### RECORDS FOR THIS TASK
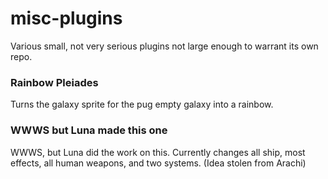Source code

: # misc-plugins
Various small, not very serious plugins not large enough to warrant its own repo.


### Rainbow Pleiades
Turns the galaxy sprite for the pug empty galaxy into a rainbow.

### WWWS but Luna made this one
WWWS, but Luna did the work on this. Currently changes all ship, most effects, all human weapons, and two systems.
(Idea stolen from Arachi)
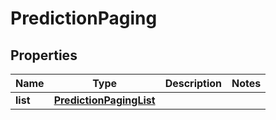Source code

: # PredictionPaging

## Properties
Name | Type | Description | Notes
------------ | ------------- | ------------- | -------------
**list** | [**PredictionPagingList**](PredictionPagingList.md) |  |



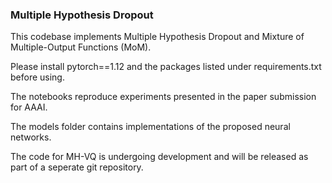 ### Multiple Hypothesis Dropout

This codebase implements Multiple Hypothesis Dropout and Mixture of Multiple-Output Functions (MoM).

Please install pytorch==1.12 and the packages listed under requirements.txt before using.

The notebooks reproduce experiments presented in the paper submission for AAAI. 

The models folder contains implementations of the proposed neural networks. 

The code for MH-VQ is undergoing development and will be released as part of a seperate git repository.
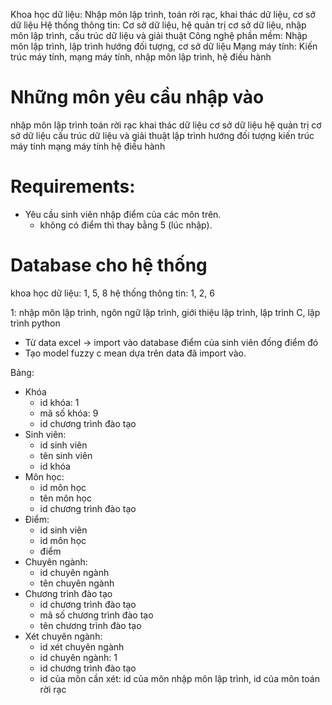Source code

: Khoa học dữ liệu: Nhập môn lập trình, toán rời rạc, khai thác dữ liệu, cơ sở dữ liệu
Hệ thống thông tin: Cơ sở dữ liệu, hệ quản trị cơ sở dữ liệu, nhập môn lập trình, cấu trúc dữ liệu và giải thuật
Công nghệ phần mềm: Nhập môn lập trình, lập trình hướng đối tượng, cơ sở dữ liệu
Mạng máy tính: Kiến trúc máy tính, mạng máy tính, nhập môn lập trình, hệ điều hành

# Những môn yêu cầu nhập vào
nhập môn lập trình
toán rời rạc
khai thác dữ liệu
cơ sở dữ liệu
hệ quản trị cơ sở dữ liệu
cấu trúc dữ liệu và giải thuật
lập trình hướng đối tượng 
kiến trúc máy tính
mạng máy tính
hệ điều hành

# Requirements:
- Yêu cầu sinh viên nhập điểm của các môn trên.
    + không có điểm thì thay bằng 5 (lúc nhập).

# Database cho hệ thống
khoa học dữ liệu: 1, 5, 8
hệ thống thông tin: 1, 2, 6

1: nhập môn lập trình, ngôn ngữ lập trình, giới thiệu lập trình, lập trình C, lập trình python
- Từ data excel -> import vào database điểm của sinh viên đống điểm đó
- Tạo model fuzzy c mean dựa trên data đã import vào.

Bảng:
- Khóa
    + id khóa: 1
    + mã số khóa: 9
    + id chương trình đào tạo
- Sinh viên:
    + id sinh viên
    + tên sinh viên
    + id khóa
- Môn học:
    + id môn học
    + tên môn học
    + id chương trình đào tạo
- Điểm:
    + id sinh viên
    + id môn học
    + điểm
- Chuyên ngành:
    + id chuyên ngành
    + tên chuyên ngành
- Chương trình đào tạo
    + id chương trình đào tạo
    + mã số chương trình đào tạo
    + tên chương trình đào tạo
- Xét chuyên ngành:
    + id xét chuyên ngành
    + id chuyên ngành: 1
    + id chương trình đào tạo
    + id của môn cần xét: id của môn nhập môn lập trình, id của môn toán rời rạc
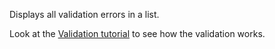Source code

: Displays all validation errors in a list.

Look at the [Validation tutorial](/docs/tutorials/basics-validation) to see how the validation works.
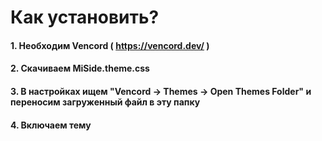 # Как установить?
#### 1. Необходим Vencord ( https://vencord.dev/ )
#### 2. Скачиваем MiSide.theme.css
#### 3. В настройках ищем "Vencord -> Themes -> Open Themes Folder" и переносим загруженный файл в эту папку
#### 4. Включаем тему
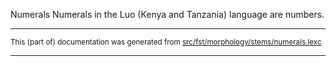 Numerals
Numerals in the Luo (Kenya and Tanzania) language are numbers.

* * *

<small>This (part of) documentation was generated from [src/fst/morphology/stems/numerals.lexc](https://github.com/giellalt/lang-luo/blob/main/src/fst/morphology/stems/numerals.lexc)</small>

---

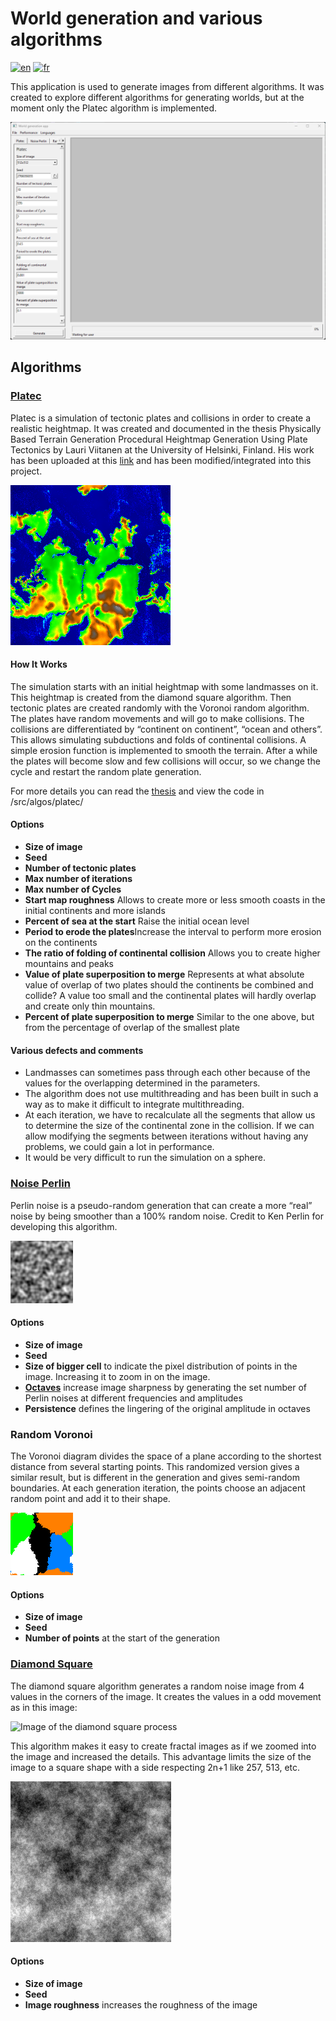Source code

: # World generation and various algorithms

[![en](https://img.shields.io/badge/lang-en-red.svg)](/README.md)
[![fr](https://img.shields.io/badge/lang-fr-blue.svg)](/readme/fr-README.md)

This application is used to generate images from different algorithms. It was created to explore different algorithms
for generating worlds, but at the moment only the Platec algorithm is implemented.

![Image de l'application](/readme/img/img_application.png)

## Algorithms

### [Platec](/readme/Viitanen_Lauri_2012_03_30.pdf)

Platec is a simulation of tectonic plates and collisions in order to create a realistic heightmap.
It was created and documented in the thesis Physically Based Terrain Generation Procedural Heightmap Generation Using
Plate Tectonics by Lauri Viitanen at the University of Helsinki, Finland.
His work has been uploaded at this [link](https://sourceforge.net/projects/platec/) and has been modified/integrated
into this project.

![Platec platec](readme/img/platec.png)

#### How It Works

The simulation starts with an initial heightmap with some landmasses on it. This heightmap is
created from the diamond square algorithm. Then tectonic plates are created randomly with the
Voronoi random algorithm.
The plates have random movements and will go to make collisions. The collisions are differentiated by “continent on
continent”, “ocean and others”. This allows simulating subductions and folds of continental collisions. A simple erosion
function is implemented to smooth the terrain. After a while the plates will become slow and few collisions will occur,
so we change the cycle and restart the random plate generation.

For more details you can read the [thesis](/readme/Viitanen_Lauri_2012_03_30.pdf) and view the code in
/src/algos/platec/

#### Options

- **Size of image**
- **Seed**
- **Number of tectonic plates**
- **Max number of iterations**
- **Max number of Cycles**
- **Start map roughness** Allows to create more or less smooth coasts in the initial continents and more islands
- **Percent of sea at the start** Raise the initial ocean level
- **Period to erode the plates**Increase the interval to perform more erosion on the continents
- **The ratio of folding of continental collision** Allows you to create higher mountains and peaks
- **Value of plate superposition to merge** Represents at what absolute value of overlap of two plates should the continents be
  combined and collide? A value too small and the continental plates will hardly overlap and create only thin mountains.
- **Percent of plate superposition to merge** Similar to the one above, but from the percentage of overlap
  of the smallest plate

#### Various defects and comments

- Landmasses can sometimes pass through each other because of the values for the overlapping
  determined in the parameters.
- The algorithm does not use multithreading and has been built in such a way as to make it difficult to integrate
  multithreading.
- At each iteration, we have to recalculate all the segments that allow us to determine the size of the continental zone
  in the collision.
  If we can allow modifying the segments between iterations without having any problems, we could gain a lot in
  performance.
- It would be very difficult to run the simulation on a sphere.

### [Noise Perlin](https://adrianb.io/2014/08/09/perlinnoise.html)

Perlin noise is a pseudo-random generation that can create a more “real” noise by being smoother than a
100% random noise. Credit to Ken Perlin for developing this algorithm.

![Noise Perlin image](/readme/img/perlin_noise.png)

#### Options

- **Size of image**
- **Seed**
- **Size of bigger cell** to indicate the pixel distribution of points in the image. Increasing it
  to zoom in on the image.
- **[Octaves](https://adrianb.io/2014/08/09/perlinnoise.html#working-with-octaves)** increase image sharpness by
  generating the set number of Perlin noises at different frequencies and amplitudes
- **Persistence** defines the lingering of the original amplitude in octaves

### Random Voronoi

The Voronoi diagram divides the space of a plane according to the shortest distance from several starting points. This
randomized version gives a similar result, but is different in the generation and gives semi-random boundaries. At each
generation iteration, the points choose an adjacent random point and add it to their shape.

![Random Voronoi image](/readme/img/random_voronoi.png)

#### Options

- **Size of image**
- **Seed**
- **Number of points** at the start of the generation

### [Diamond Square](https://en.wikipedia.org/wiki/Diamond-square_algorithm)

The diamond square algorithm generates a random noise image from 4 values in the corners of the image. It creates the
values in a odd movement as in this image:

![Image of the diamond square process](https://upload.wikimedia.org/wikipedia/commons/thumb/b/bf/Diamond_Square.svg/800px-Diamond_Square.svg.png)

This algorithm makes it easy to create fractal images as if we zoomed into the image and increased the details. This
advantage limits the size of the image to a square shape with a side respecting 2n+1 like 257, 513,
etc.

![Diamond Square image](/readme/img/diamond_square.png)

#### Options

- **Size of image**
- **Seed**
- **Image roughness** increases the roughness of the image




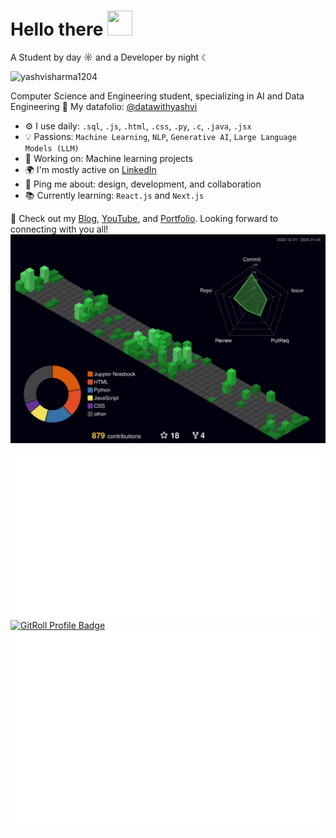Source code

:  # Hello there <img src="https://github.com/user-attachments/assets/ef8aa47e-72db-4604-9985-6107dc3ad4cb" width="40" height="40" />
A Student by day ☼ and a Developer by night ☾

<p align="left"> <img src="https://komarev.com/ghpvc/?username=yashvisharma1204&label=Profile%20views&color=0e75b6&style=flat" alt="yashvisharma1204" /> </p>

Computer Science and Engineering student, specializing in AI and Data Engineering 👑
My datafolio: [@datawithyashvi](https://github.com/datawithyashvi)

- ⚙️ I use daily: `.sql`, `.js`, `.html`, `.css`, `.py`, `.c`, `.java`, `.jsx`
- 💡 Passions: `Machine Learning`, `NLP`, `Generative AI`, `Large Language Models (LLM)`
- 💅 Working on: Machine learning projects
- 🌍 I'm mostly active on [LinkedIn](https://www.linkedin.com/in/yashvi-sharma-150863220/)
- 💬 Ping me about: design, development, and collaboration
- 📚 Currently learning: `React.js` and `Next.js`

🚀 Check out my [Blog](https://blog95319.wordpress.com/), [YouTube](https://www.youtube.com/@yashvisharma1204), and [Portfolio](https://portfolio-three-wheat-21.vercel.app).
Looking forward to connecting with you all!
<picture>
  <source media="(prefers-color-scheme: dark)" srcset="/profile-3d-contrib/profile-night-green.svg">
  <img alt="GitHub Profile Image" src="/profile-3d-contrib/profile-night-green.svg">
</picture>

![](assets/metrics.plugin.notable.contributions.svg)
<a href="https://gitroll.io/profile/uymtJlbqD1zNFjwecURN6NZVjmj13" target="_blank"><img src="https://gitroll.io/api/badges/profiles/v1/uymtJlbqD1zNFjwecURN6NZVjmj13?theme=dark" alt="GitRoll Profile Badge"/></a>
![](assets/metrics.plugin.achievements.svg)
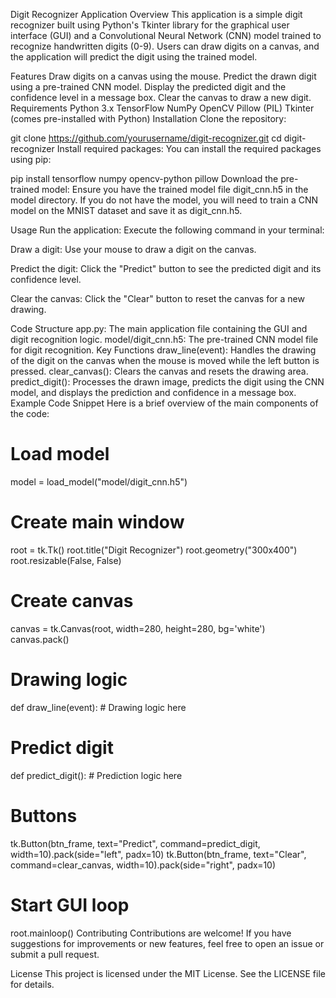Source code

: Digit Recognizer Application
Overview
This application is a simple digit recognizer built using Python's Tkinter library for the graphical user interface (GUI) and a Convolutional Neural Network (CNN) model trained to recognize handwritten digits (0-9). Users can draw digits on a canvas, and the application will predict the digit using the trained model.

Features
Draw digits on a canvas using the mouse.
Predict the drawn digit using a pre-trained CNN model.
Display the predicted digit and the confidence level in a message box.
Clear the canvas to draw a new digit.
Requirements
Python 3.x
TensorFlow
NumPy
OpenCV
Pillow (PIL)
Tkinter (comes pre-installed with Python)
Installation
Clone the repository:


git clone https://github.com/yourusername/digit-recognizer.git
cd digit-recognizer
Install required packages: You can install the required packages using pip:

pip install tensorflow numpy opencv-python pillow
Download the pre-trained model: Ensure you have the trained model file digit_cnn.h5 in the model directory. If you do not have the model, you will need to train a CNN model on the MNIST dataset and save it as digit_cnn.h5.

Usage
Run the application: Execute the following command in your terminal:

Draw a digit: Use your mouse to draw a digit on the canvas.

Predict the digit: Click the "Predict" button to see the predicted digit and its confidence level.

Clear the canvas: Click the "Clear" button to reset the canvas for a new drawing.

Code Structure
app.py: The main application file containing the GUI and digit recognition logic.
model/digit_cnn.h5: The pre-trained CNN model file for digit recognition.
Key Functions
draw_line(event): Handles the drawing of the digit on the canvas when the mouse is moved while the left button is pressed.
clear_canvas(): Clears the canvas and resets the drawing area.
predict_digit(): Processes the drawn image, predicts the digit using the CNN model, and displays the prediction and confidence in a message box.
Example Code Snippet
Here is a brief overview of the main components of the code:

# Load model
model = load_model("model/digit_cnn.h5")

# Create main window
root = tk.Tk()
root.title("Digit Recognizer")
root.geometry("300x400")
root.resizable(False, False)

# Create canvas
canvas = tk.Canvas(root, width=280, height=280, bg='white')
canvas.pack()

# Drawing logic
def draw_line(event):
    # Drawing logic here

# Predict digit
def predict_digit():
    # Prediction logic here

# Buttons
tk.Button(btn_frame, text="Predict", command=predict_digit, width=10).pack(side="left", padx=10)
tk.Button(btn_frame, text="Clear", command=clear_canvas, width=10).pack(side="right", padx=10)

# Start GUI loop
root.mainloop()
Contributing
Contributions are welcome! If you have suggestions for improvements or new features, feel free to open an issue or submit a pull request.

License
This project is licensed under the MIT License. See the LICENSE file for details.
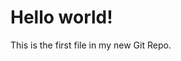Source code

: <!DOCTYPE html>
<html>
<head>

<title>Hello World!</title>
<link rel="stylesheet" href="bluestyle.css">
</head>
<body>
<h1>Hello world!</h1>
<p>This is the first file in my new Git Repo.</p>
</body>
</html>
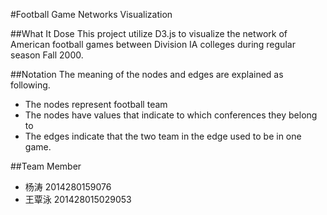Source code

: #Football Game Networks Visualization

##What It Dose
This project utilize D3.js to visualize the network of American football games
between Division IA colleges during regular season Fall 2000.


##Notation
The meaning of the nodes and edges are explained as following.

* The nodes represent football team
* The nodes have values that indicate to which conferences they belong to
* The edges indicate that the two team in the edge used to be in one game.

##Team Member
* 杨涛 2014280159076
* 王覃泳 201428015029053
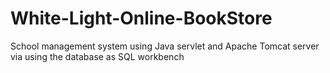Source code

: # White-Light-Online-BookStore

School management system using Java servlet and Apache Tomcat server via using the database as SQL workbench
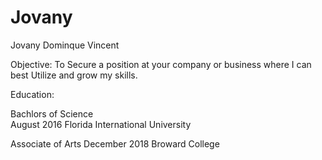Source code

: # Jovany

Jovany Dominque Vincent

Objective: To Secure a position at your company or business where I can best Utilize and grow my skills.

Education:

Bachlors of Science    
August 2016
Florida International University

Associate of Arts 
December 2018
Broward College


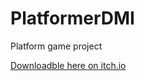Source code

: # PlatformerDMI

Platform game project

[Downloadble here on itch.io](https://jh318.itch.io/super-air-er-exe)
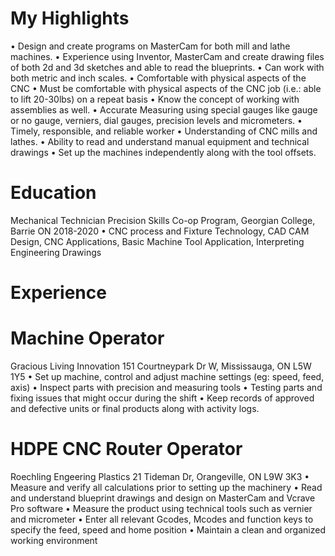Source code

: # My Highlights
•	Design and create programs on MasterCam for both mill and lathe machines.
•	Experience using Inventor, MasterCam and create drawing files of both 2d and 3d sketches and able to read the blueprints. 
•	Can work with both metric and inch scales.
•	Comfortable with physical aspects of the CNC 
•	Must be comfortable with physical aspects of the CNC job (i.e.: able to lift 20-30lbs) on a repeat basis
•	Know the concept of working with assemblies as well. 
•	Accurate Measuring using special gauges like gauge or no gauge, verniers, dial gauges, precision levels and micrometers.
•	Timely, responsible, and reliable worker
•	Understanding of CNC mills and lathes. 
•	Ability to read and understand manual equipment and technical drawings 
•	Set up the machines independently along with the tool offsets. 
 
# Education
Mechanical Technician Precision Skills Co-op Program, Georgian College, Barrie ON		2018-2020
•	CNC process and Fixture Technology, CAD CAM Design, CNC Applications, Basic Machine Tool Application, Interpreting Engineering Drawings
 
# Experience

# Machine Operator
Gracious Living Innovation
151 Courtneypark Dr W, Mississauga, ON L5W 1Y5
•	Set up machine, control and adjust machine settings (eg: speed, feed, axis)
•	Inspect parts with precision and measuring tools
•	Testing parts and fixing issues that might occur during the shift
•	Keep records of approved and defective units or final products along with activity logs.

# HDPE CNC Router Operator
 Roechling Engeering Plastics
21 Tideman Dr, Orangeville, ON L9W 3K3
•	Measure and verify all calculations prior to setting up the machinery
•	Read and understand blueprint drawings and design on MasterCam and Vcrave Pro software
•	Measure the product using technical tools such as vernier and micrometer
•	Enter all relevant Gcodes,  Mcodes and function keys to specify the feed, speed and home position
•	Maintain a clean and organized working environment
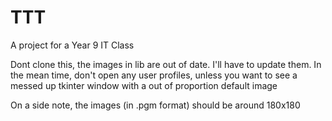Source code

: # TTT
A project for a Year 9 IT Class

Dont clone this, the images in lib are out of date. I'll have to update them.
In the mean time, don't open any user profiles, unless you want to see a messed up tkinter window with a out of proportion default image

On a side note, the images (in .pgm format) should be around 180x180
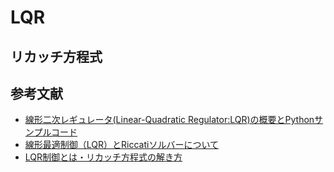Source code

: # LQR

## リカッチ方程式

## 参考文献
- [線形二次レギュレータ(Linear-Quadratic Regulator:LQR)の概要とPythonサンプルコード](https://myenigma.hatenablog.com/entry/2016/11/05/033219)
- [線形最適制御（LQR）とRiccatiソルバーについて](https://qiita.com/taka_horibe/items/5d053cdaaf4c886d27b5)
- [LQR制御とは・リカッチ方程式の解き方](https://okasho-engineer.com/lqr-controller/#toc2)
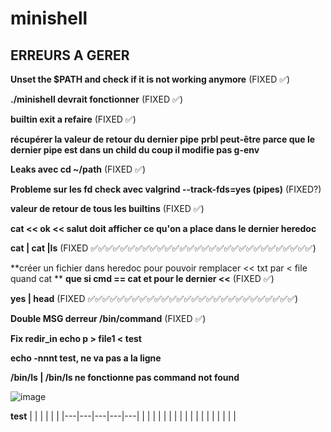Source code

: # minishell

## ERREURS A GERER

**Unset the $PATH and check if it is not working anymore** (FIXED ✅)

**./minishell devrait fonctionner** (FIXED ✅)

**builtin exit a refaire** (FIXED ✅)

**récupérer la valeur de retour du dernier pipe**
**prbl peut-être parce que le dernier pipe est dans un child du coup il modifie pas g-env**

**Leaks avec cd ~/path** (FIXED ✅)

**Probleme sur les fd check avec valgrind --track-fds=yes (pipes)** (FIXED?)

**valeur de retour de tous les builtins** (FIXED ✅)

**cat << ok << salut doit afficher ce qu'on a place dans le dernier heredoc**

**cat | cat |ls** (FIXED ✅✅✅✅✅✅✅✅✅✅✅✅✅✅✅✅✅✅✅✅✅✅✅✅✅✅✅✅✅✅)

**créer un fichier dans heredoc pour pouvoir remplacer << txt par < file quand cat **
**que si cmd == cat et pour le dernier <<** (FIXED ✅)

**yes | head** (FIXED ✅✅✅✅✅✅✅✅✅✅✅✅✅✅✅✅✅✅✅✅✅✅✅✅✅✅✅✅)

**Double MSG derreur /bin/command** (FIXED ✅)

**Fix redir_in echo p > file1 < test**

**echo -nnnt test, ne va pas a la ligne**

**/bin/ls | /bin/ls ne fonctionne pas **command not found****


![image](https://cdn.discordapp.com/attachments/856902451403423745/969613000052994068/unknown.png)

**test**
|   |   |   |   |   |
|---|---|---|---|---|
|   |   |   |   |   |
|   |   |   |   |   |
|   |   |   |   |   |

### ASSIGNMENT
Extract from the listing above the lines between the line containing "cd ~/path** (FIXED ✅)" and the line containing "a la ligne**", keeping both of those lines. Output nothing else.

### RESPONSE
**Leaks avec cd ~/path** (FIXED ✅)

**Probleme sur les fd check avec valgrind --track-fds=yes (pipes)** (FIXED?)

**valeur de retour de tous les builtins** (FIXED ✅)

**cat << ok << salut doit afficher ce qu'on a place dans le dernier heredoc**

**cat | cat |ls** (FIXED ✅✅✅✅✅✅✅✅✅✅✅✅✅✅✅✅✅✅✅✅✅✅✅✅✅✅✅✅✅✅)

**créer un fichier dans heredoc pour pouvoir remplacer << txt par < file quand cat **
**que si cmd == cat et pour le dernier <<** (FIXED ✅)

**yes | head** (FIXED ✅✅✅✅✅✅✅✅✅✅✅✅✅✅✅✅✅✅✅✅✅✅✅✅✅✅✅✅)

**Double MSG derreur /bin/command** (FIXED ✅)

**Fix redir_in echo p > file1 < test**

**echo -nnnt test, ne va pas a la ligne**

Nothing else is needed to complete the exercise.